O nedenle bu davet, hiç de küçümsenmeyecek bir işaret.

* * *

SELANİK Zirvesi'nin önemli maddelerinden birisi de Balkanlar. Avrupa Birliği yeni bir genişlemenin eşiğinde.

AB Komisyonu Başkanı Romano Prodi, çarşamba günü yaptığı basın toplantısında bunun mesajını verdi.

‘‘Balkanlardaki dostlarımız aile fertleri arasına katılmadıkça Avrupa'nın birliği tamamlanmış olmayacak’’ dedi.

Tam üyelik başvurusunda bulunan Hırvatistan'ın yanı sıra Sırbistan Karadağ, Arnavutluk ve diğer Batı Balkan ülkeleri için AB bütçesinin 210 milyon euroluk bir artışa ihtiyacı olduğunu da anımsattı Prodi.

Ve bu noktada ilginç bir çağrıda bulundu: ‘‘Bu yolda devam edin ve öyle iyi çalışın ki bizi size daha fazla para vermek zorunda bırakın!’’

Prodi
'nin konuşması bizim açımızdan önemli.

2004 sonunda tam üyelik müzakereleri için karar çıkmasını sağlamak şart. Balkan açılımından önce Türkiye Avrupa mekanizmasında yerini almalı.

Modernleşen Balkanlar AB içinde yerini alırken Türkiye'nin dışarıda kalması, hem ekonomik hem de stratejik derinliğimizi etkiler. O zaman ne Kafkasya'da etki, ne Ortadoğu'da vizyon kalır.

Bunu akıldan çıkartmadan çizmeliyiz geleceğin yol haritasını.

* * *

ALTINCI derken yedinci paket de raya giriyor. Paket paket, adım adım yol alıyoruz. Ama yasaları değiştirmekten daha zor olanı kafaları değiştirmek. Çünkü yasaları kafalar yorumluyor. Onlar da değişecek. Kitapları yakmakla fikirlerin yok edilemeyeceğini öğrenecekler. İnternet ile en ‘‘zararlı’’ fikirlere, en ‘‘bölücü’’ görüşlere herkes ulaşıyor bugün.
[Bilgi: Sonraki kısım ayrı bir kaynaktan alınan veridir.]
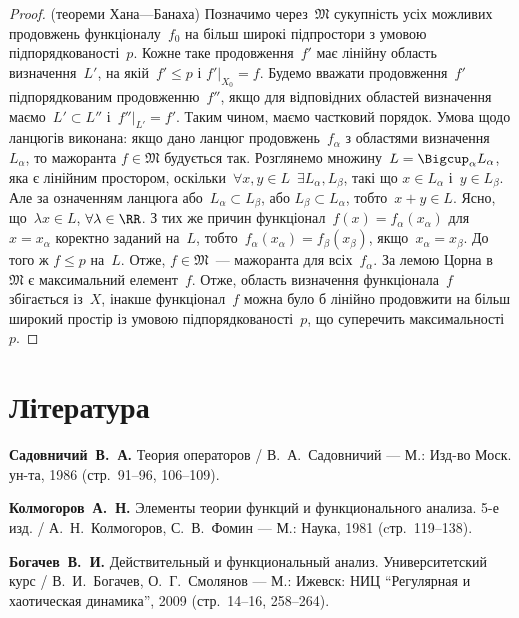 \begin{proof}(теореми Хана---Банаха)
Позначимо через~$\mathfrak{M}$ сукупність усіх можливих
продовжень функціоналу~$f_0$ на більш широкі підпростори з
умовою підпорядкованості~$p$. Кожне таке продовження~$f'$
має лінійну область визначення~$L'$, на якій~$f' \le p$ і
$f'|_{X_0} = f$. Будемо вважати продовження~$f'$ підпорядкованим
продовженню~$f''$, якщо для відповідних областей визначення
маємо~$L' \subset L''$ і~$f''|_{L'} = f'$. Таким чином, маємо частковий
порядок. Умова щодо ланцюгів виконана: якщо дано ланцюг
продовжень~$f_\alpha$ з областями визначення~$L_\alpha$, то мажоранта
$f \in \mathfrak{M}$ будується так.
Розглянемо множину~$L = \Bigcup_\alpha L_\alpha$, яка є
лінійним простором, оскільки~$\forall x, y \in L$~$\exists L_\alpha, L_\beta$, такі що
$x \in L_\alpha$ і~$y \in L_\beta$.
Але за означенням ланцюга або~$L_\alpha \subset L_\beta$, або
$L_\beta \subset L_\alpha$, тобто~$x + y \in L$.
Ясно, що~$\lambda x \in L$, $\forall \lambda \in \RR$. З тих же
причин функціонал~$f(x) = f_\alpha(x_\alpha)$ для~$x = x_\alpha$ коректно
заданий на~$L$, тобто~$f_\alpha(x_\alpha) = f_\beta(x_\beta)$,
якщо~$x_\alpha = x_\beta$. До того ж
$f \le p$ на~$L$. Отже, $f \in \mathfrak{M}$~--- мажоранта для всіх~$f_\alpha$. За
лемою Цорна в~$\mathfrak{M}$ є максимальний елемент~$f$. Отже,
область визначення функціонала~$f$ збігається із~$X$, інакше
функціонал~$f$ можна було б лінійно продовжити на більш
широкий простір із умовою підпорядкованості~$p$, що
суперечить максимальності~$p$.
\end{proof}


\section{Література}

\begin{enumerate}[label={[\arabic*]}]
\item \textbf{Садовничий~В.~А.}
Теория операторов /
В.~А.~Садовничий ---
М.: Изд-во Моск. ун-та, 1986 (стр.~91--96, 106--109).
\item \textbf{Колмогоров~А.~Н.}
Элементы теории функций и функционального анализа. 5-е изд. /
А.~Н.~Колмогоров, С.~В.~Фомин ---
М.: Наука, 1981 (cтр.~119--138).
\item \textbf{Богачев~В.~И.}
Действительный и функциональный анализ. Университетский курс /
В.~И.~Богачев, О.~Г.~Смолянов ---
М.: Ижевск: НИЦ ``Регулярная и хаотическая динамика'', 2009 (стр.~14--16, 258--264).
\end{enumerate}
Sarı, kırmızı, yeşil renkli sineklik yüzünden tiyatro oyunlarından nem kapanlara ‘‘vatansever’’ değil işgüzar damgasının vurulması da yakındır. Bingöl'de barış masası kurmak isteyen kadınları döverek göz altına almak da soğuk savaş dönemi kafalarının dünyayı ıskaladıklarının en somut örneğidir. O kadar.